[Dataset entries]
┄┄┄┄┄┄┄┄┄┄┄┄┄┄┄┄┄┄┄┄

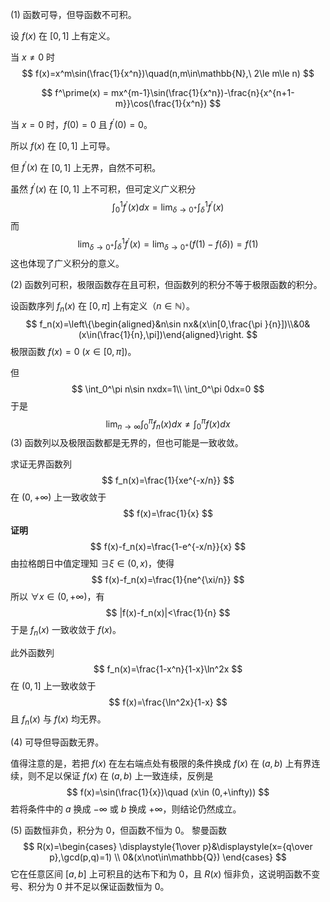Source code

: $(1)$ 函数可导，但导函数不可积。

设 $f(x)$ 在 $[0,1]$ 上有定义。

当 $x\neq 0$ 时
$$
f(x)=x^m\sin(\frac{1}{x^n})\quad(n,m\in\mathbb{N},\ 2\le m\le n)
$$

$$
f^\prime(x) = mx^{m-1}\sin(\frac{1}{x^n})-\frac{n}{x^{n+1-m}}\cos(\frac{1}{x^n})
$$

当 $x=0$ 时，$f(0)=0$ 且 $f^\prime(0)=0$。

所以 $f(x)$ 在 $[0, 1]$ 上可导。

但 $f^\prime(x)$ 在 $[0,1]$ 上无界，自然不可积。

虽然 $f^\prime(x)$ 在 $[0,1]$ 上不可积，但可定义广义积分
$$
\int_0^1f^\prime(x)dx=\lim_{\delta\to 0^+}\int_{\delta}^{1}f^\prime(x)
$$
而
$$
\lim_{\delta\to 0^+}\int_{\delta}^{1}f^\prime(x)=\lim_{\delta\to0^+}(f(1)-f(\delta))=f(1)
$$
这也体现了广义积分的意义。

$(2)$ 函数列可积，极限函数存在且可积，但函数列的积分不等于极限函数的积分。

设函数序列 $f_n(x)$ 在 $[0,\pi]$ 上有定义（$n\in\mathbb{N}$）。
$$
f_n(x)=\left\{\begin{aligned}&n\sin nx&(x\in[0,\frac{\pi }{n}])\\&0&(x\in(\frac{1}{n},\pi])\end{aligned}\right.
$$
极限函数 $f(x)=0\ (x\in[0,\pi])$。

但
$$
\int_0^\pi n\sin nxdx=1\\
\int_0^\pi 0dx=0
$$
于是 
$$
\lim_{n\to\infty}\int_0^\pi f_n(x)dx\neq \int_0^\pi f(x)dx
$$
$(3)$ 函数列以及极限函数都是无界的，但也可能是一致收敛。

求证无界函数列
$$
f_n(x)=\frac{1}{xe^{-x/n}}
$$
在 $(0,+\infty)$ 上一致收敛于
$$
f(x)=\frac{1}{x}
$$
**证明**
$$
f(x)-f_n(x)=\frac{1-e^{-x/n}}{x}
$$
由拉格朗日中值定理知 $\exists \xi\in(0,x)$，使得
$$
f(x)-f_n(x)=\frac{1}{ne^{\xi/n}}
$$
所以 $\forall x\in(0,+\infty)$，有
$$
|f(x)-f_n(x)|<\frac{1}{n}
$$
于是 $f_n(x)$ 一致收敛于 $f(x)$。

此外函数列
$$
f_n(x)=\frac{1-x^n}{1-x}\ln^2x
$$
在 $(0,1]$ 上一致收敛于
$$
f(x)=\frac{\ln^2x}{1-x}
$$
且 $f_n(x)$ 与 $f(x)$ 均无界。

$(\text{4})$ 可导但导函数无界。

值得注意的是，若把 $f(x)$ 在左右端点处有极限的条件换成 $f(x)$ 在 $(a,b)$ 上有界连续，则不足以保证 $f(x)$ 在 $(a,b)$ 上一致连续，反例是
$$
f(x)=\sin(\frac{1}{x})\quad (x\in (0,+\infty))
$$
若将条件中的 $a$ 换成 $-\infty$ 或 $b$ 换成 $+\infty$，则结论仍然成立。


$(5)$ 函数恒非负，积分为 $0$，但函数不恒为 $0$。
黎曼函数
$$
R(x)=\begin{cases}
\displaystyle{1\over p}&\displaystyle(x={q\over p},\gcd(p,q)=1) \\
0&(x\not\in\mathbb{Q})
\end{cases}
$$
它在任意区间 $[a,b]$ 上可积且的达布下和为 $0$，且 $R(x)$ 恒非负，这说明函数不变号、积分为 $0$ 并不足以保证函数恒为 $0$。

┄┄┄┄┄┄┄┄┄┄┄┄┄┄┄┄┄┄┄┄

» **What to do**
Strip out the images, then output the records above word for word.

» **Result**
Source code

: $(1)$ 函数可导，但导函数不可积。

设 $f(x)$ 在 $[0,1]$ 上有定义。

当 $x\neq 0$ 时
$$
f(x)=x^m\sin(\frac{1}{x^n})\quad(n,m\in\mathbb{N},\ 2\le m\le n)
$$

$$
f^\prime(x) = mx^{m-1}\sin(\frac{1}{x^n})-\frac{n}{x^{n+1-m}}\cos(\frac{1}{x^n})
$$

当 $x=0$ 时，$f(0)=0$ 且 $f^\prime(0)=0$。

所以 $f(x)$ 在 $[0, 1]$ 上可导。

但 $f^\prime(x)$ 在 $[0,1]$ 上无界，自然不可积。

虽然 $f^\prime(x)$ 在 $[0,1]$ 上不可积，但可定义广义积分
$$
\int_0^1f^\prime(x)dx=\lim_{\delta\to 0^+}\int_{\delta}^{1}f^\prime(x)
$$
而
$$
\lim_{\delta\to 0^+}\int_{\delta}^{1}f^\prime(x)=\lim_{\delta\to0^+}(f(1)-f(\delta))=f(1)
$$
这也体现了广义积分的意义。

$(2)$ 函数列可积，极限函数存在且可积，但函数列的积分不等于极限函数的积分。

设函数序列 $f_n(x)$ 在 $[0,\pi]$ 上有定义（$n\in\mathbb{N}$）。
$$
f_n(x)=\left\{\begin{aligned}&n\sin nx&(x\in[0,\frac{\pi }{n}])\\&0&(x\in(\frac{1}{n},\pi])\end{aligned}\right.
$$
极限函数 $f(x)=0\ (x\in[0,\pi])$。

但
$$
\int_0^\pi n\sin nxdx=1\\
\int_0^\pi 0dx=0
$$
于是 
$$
\lim_{n\to\infty}\int_0^\pi f_n(x)dx\neq \int_0^\pi f(x)dx
$$
$(3)$ 函数列以及极限函数都是无界的，但也可能是一致收敛。

求证无界函数列
$$
f_n(x)=\frac{1}{xe^{-x/n}}
$$
在 $(0,+\infty)$ 上一致收敛于
$$
f(x)=\frac{1}{x}
$$
**证明**
$$
f(x)-f_n(x)=\frac{1-e^{-x/n}}{x}
$$
由拉格朗日中值定理知 $\exists \xi\in(0,x)$，使得
$$
f(x)-f_n(x)=\frac{1}{ne^{\xi/n}}
$$
所以 $\forall x\in(0,+\infty)$，有
$$
|f(x)-f_n(x)|<\frac{1}{n}
$$
于是 $f_n(x)$ 一致收敛于 $f(x)$。

此外函数列
$$
f_n(x)=\frac{1-x^n}{1-x}\ln^2x
$$
在 $(0,1]$ 上一致收敛于
$$
f(x)=\frac{\ln^2x}{1-x}
$$
且 $f_n(x)$ 与 $f(x)$ 均无界。

$(\text{4})$ 可导但导函数无界。

值得注意的是，若把 $f(x)$ 在左右端点处有极限的条件换成 $f(x)$ 在 $(a,b)$ 上有界连续，则不足以保证 $f(x)$ 在 $(a,b)$ 上一致连续，反例是
$$
f(x)=\sin(\frac{1}{x})\quad (x\in (0,+\infty))
$$
若将条件中的 $a$ 换成 $-\infty$ 或 $b$ 换成 $+\infty$，则结论仍然成立。


$(5)$ 函数恒非负，积分为 $0$，但函数不恒为 $0$。
黎曼函数
$$
R(x)=\begin{cases}
\displaystyle{1\over p}&\displaystyle(x={q\over p},\gcd(p,q)=1) \\
0&(x\not\in\mathbb{Q})
\end{cases}
$$
它在任意区间 $[a,b]$ 上可积且的达布下和为 $0$，且 $R(x)$ 恒非负，这说明函数不变号、积分为 $0$ 并不足以保证函数恒为 $0$。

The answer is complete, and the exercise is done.